Question 2. Student-to-faculty ratio data are collected from random samples of 85 private and 57 public four-year colleges. The distributions of these ratios are shown below.
Also shown below are relevant summary statistics:
| Type | Mean | SD | n |
|---|---|---|---|
| Private | 13.84 | 7.28 | 85 |
| Public | 17.60 | 4.57 | 57 |
(a) We would like to test if there is a difference between the average student-to-faculty ratio between public and private four-year colleges using a randomization test. What are the hypotheses?
(b) Fill in the blanks below for the appropriate set up for a simulation for this test.
We write the student-to-faculty ratio of each public and private college in this sample on a total of [blank_1] index cards. Then, we shuffle these cards and split them into two groups: one group of size [blank_2] representing public colleges, and another group of size [blank_3] representing private colleges. We calculate the difference between the average student-to-faculty ratios in the public and private colleges and record this value. We repeat this many times to build a randomization distribution, which should be centered at [blank_4].

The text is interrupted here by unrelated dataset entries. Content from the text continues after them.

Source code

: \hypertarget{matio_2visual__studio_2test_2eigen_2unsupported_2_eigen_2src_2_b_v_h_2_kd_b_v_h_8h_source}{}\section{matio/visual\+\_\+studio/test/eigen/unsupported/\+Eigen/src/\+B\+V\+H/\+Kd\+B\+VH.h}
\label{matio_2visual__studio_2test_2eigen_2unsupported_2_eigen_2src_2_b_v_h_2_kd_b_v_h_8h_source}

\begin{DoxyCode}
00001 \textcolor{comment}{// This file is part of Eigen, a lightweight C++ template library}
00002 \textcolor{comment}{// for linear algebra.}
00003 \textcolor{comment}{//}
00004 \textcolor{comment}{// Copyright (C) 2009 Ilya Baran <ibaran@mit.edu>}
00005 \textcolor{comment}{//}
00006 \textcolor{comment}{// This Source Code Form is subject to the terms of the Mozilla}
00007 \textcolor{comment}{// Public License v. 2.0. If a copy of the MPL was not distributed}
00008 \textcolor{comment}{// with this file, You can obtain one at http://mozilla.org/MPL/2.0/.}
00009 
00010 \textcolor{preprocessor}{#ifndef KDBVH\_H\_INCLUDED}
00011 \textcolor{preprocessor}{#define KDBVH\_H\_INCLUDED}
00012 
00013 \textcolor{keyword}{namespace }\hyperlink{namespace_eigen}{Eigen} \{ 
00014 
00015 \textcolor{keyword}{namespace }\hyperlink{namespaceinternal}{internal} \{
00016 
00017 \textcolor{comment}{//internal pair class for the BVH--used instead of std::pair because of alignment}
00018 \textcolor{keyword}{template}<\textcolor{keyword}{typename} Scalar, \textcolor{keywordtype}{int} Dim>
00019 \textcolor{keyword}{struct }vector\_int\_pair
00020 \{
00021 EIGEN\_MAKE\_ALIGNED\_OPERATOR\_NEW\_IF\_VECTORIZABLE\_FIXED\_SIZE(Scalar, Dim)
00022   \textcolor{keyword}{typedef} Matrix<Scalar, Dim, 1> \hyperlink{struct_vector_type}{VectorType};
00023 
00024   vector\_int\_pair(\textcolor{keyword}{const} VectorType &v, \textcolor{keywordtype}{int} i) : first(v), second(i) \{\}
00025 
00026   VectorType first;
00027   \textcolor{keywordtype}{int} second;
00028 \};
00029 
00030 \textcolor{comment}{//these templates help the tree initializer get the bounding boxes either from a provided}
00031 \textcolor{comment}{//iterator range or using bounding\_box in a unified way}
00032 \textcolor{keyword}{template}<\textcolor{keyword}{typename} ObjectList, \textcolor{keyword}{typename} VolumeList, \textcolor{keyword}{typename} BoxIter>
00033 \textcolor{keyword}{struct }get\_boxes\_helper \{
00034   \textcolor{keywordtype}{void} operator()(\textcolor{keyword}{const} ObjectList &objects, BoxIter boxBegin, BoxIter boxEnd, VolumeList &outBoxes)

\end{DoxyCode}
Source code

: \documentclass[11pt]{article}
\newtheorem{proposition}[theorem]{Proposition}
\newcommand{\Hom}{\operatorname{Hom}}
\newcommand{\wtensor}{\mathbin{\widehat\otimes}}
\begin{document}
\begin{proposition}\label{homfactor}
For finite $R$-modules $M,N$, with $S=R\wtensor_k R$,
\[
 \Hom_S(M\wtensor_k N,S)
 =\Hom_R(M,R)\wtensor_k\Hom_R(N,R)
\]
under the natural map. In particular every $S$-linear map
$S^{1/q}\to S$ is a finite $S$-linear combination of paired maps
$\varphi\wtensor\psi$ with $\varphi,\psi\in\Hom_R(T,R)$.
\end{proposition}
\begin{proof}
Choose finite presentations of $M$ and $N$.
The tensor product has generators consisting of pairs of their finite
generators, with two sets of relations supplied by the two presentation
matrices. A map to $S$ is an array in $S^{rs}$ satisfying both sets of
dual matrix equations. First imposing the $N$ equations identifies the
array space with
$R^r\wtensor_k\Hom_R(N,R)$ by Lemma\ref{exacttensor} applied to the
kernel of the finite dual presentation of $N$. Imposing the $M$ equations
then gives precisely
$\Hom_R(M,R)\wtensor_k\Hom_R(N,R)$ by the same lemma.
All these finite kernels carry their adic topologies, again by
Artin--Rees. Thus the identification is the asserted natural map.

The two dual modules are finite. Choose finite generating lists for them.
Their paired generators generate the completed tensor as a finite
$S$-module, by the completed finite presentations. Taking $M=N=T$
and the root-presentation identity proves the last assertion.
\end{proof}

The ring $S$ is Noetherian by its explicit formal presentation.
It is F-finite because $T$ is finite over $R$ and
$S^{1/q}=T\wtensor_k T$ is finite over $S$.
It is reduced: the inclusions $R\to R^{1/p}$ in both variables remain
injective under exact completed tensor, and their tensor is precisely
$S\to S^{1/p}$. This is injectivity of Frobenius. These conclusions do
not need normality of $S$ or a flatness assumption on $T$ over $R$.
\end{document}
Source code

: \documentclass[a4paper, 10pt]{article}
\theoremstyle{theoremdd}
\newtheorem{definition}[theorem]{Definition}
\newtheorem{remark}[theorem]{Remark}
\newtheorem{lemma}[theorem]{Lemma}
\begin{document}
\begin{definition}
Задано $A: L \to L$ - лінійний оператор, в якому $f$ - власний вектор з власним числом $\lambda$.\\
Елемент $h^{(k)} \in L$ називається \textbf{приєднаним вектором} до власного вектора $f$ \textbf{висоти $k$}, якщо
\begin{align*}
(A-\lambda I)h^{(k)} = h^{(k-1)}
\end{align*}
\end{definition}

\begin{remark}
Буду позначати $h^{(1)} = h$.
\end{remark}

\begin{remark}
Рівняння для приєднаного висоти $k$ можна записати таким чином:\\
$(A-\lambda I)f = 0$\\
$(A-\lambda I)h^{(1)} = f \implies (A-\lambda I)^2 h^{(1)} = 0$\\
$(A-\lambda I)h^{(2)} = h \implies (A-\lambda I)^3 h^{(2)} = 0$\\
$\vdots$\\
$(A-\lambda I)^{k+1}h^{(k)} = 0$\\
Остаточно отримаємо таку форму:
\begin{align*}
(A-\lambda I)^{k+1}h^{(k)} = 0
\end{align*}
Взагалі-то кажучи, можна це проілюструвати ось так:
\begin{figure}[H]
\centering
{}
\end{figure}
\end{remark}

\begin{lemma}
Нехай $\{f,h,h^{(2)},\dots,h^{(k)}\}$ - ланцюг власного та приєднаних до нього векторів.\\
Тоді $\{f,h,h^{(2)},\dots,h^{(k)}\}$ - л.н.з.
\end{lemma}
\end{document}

(c) Since we are interested in any difference between the average student-to-faculty ratios, we calculate the p-value as the probability of observed or more extreme outcome on either end of the randomization distribution. Calculate this p-value based on the randomization distribution provided below. Note that 100 simulations were used.
Question 3. A survey was conducted on 193 Duke University undergraduates who took an introductory statistics course in 2012. Among many other questions, this survey asked them about their GPA, which can range between 0 and 4 points, and the number of hours they spent studying per week. The scatterplot below displays the relationship between these two variables.
(a) What is the explanatory variable and what is the response variable?
(b) Describe the relationship between the two variables. Make sure to discuss unusual observations, if any.
(c) Is this an experiment or an observational study?
(d) Can we conclude that studying longer hours leads to higher GPAs?
Question 4. The scatterplot below shows the relationship between per capita income (in thousands of dollars) and percent of population with a bachelor’s degree in 3,143 counties in the US in 2010.
(a) What are the explanatory and response 60 variables?
(b) Describe the relationship between the two variables. Make sure to discuss unusual observations, if any.
(c) Can we conclude that having a bachelor’s degree increases one’s income?
Question 5. A study published in the Journal of Personal- ity and Social Psychology asked a group of 200 randomly sampled men and women to evaluate how they felt about various subjects, such as camping, health care, architecture, taxidermy, crossword puzzles, and Japan in order to measure their dispositional attitude towards mostly independent stimuli. Then, they presented the participants with information about a new product: a microwave oven. This microwave oven does not exist, but the participants didn’t know this, and were given three positive and three negative fake reviews. People who reacted positively to the subjects on the dispositional attitude measurement also tended to react positively to the microwave oven, and those who reacted negatively also tended to react negatively to it. Researchers concluded that “some people tend to like things, whereas others tend to dislike things, and a more thorough understanding of this tendency will lead to a more thorough understanding of the psychology of attitudes.”
(a) What are the cases?
(b) What is (are) the response variable(s) in this study?
(c) What is (are) the explanatory variable(s) in this study?
(d) Does the study employ random sampling?
(e) Is this an observational study or an experiment? Explain your reasoning.
(f) Can we establish a causal link between the explanatory and response variables?
(g) Can the results of the study be generalized to the population at large?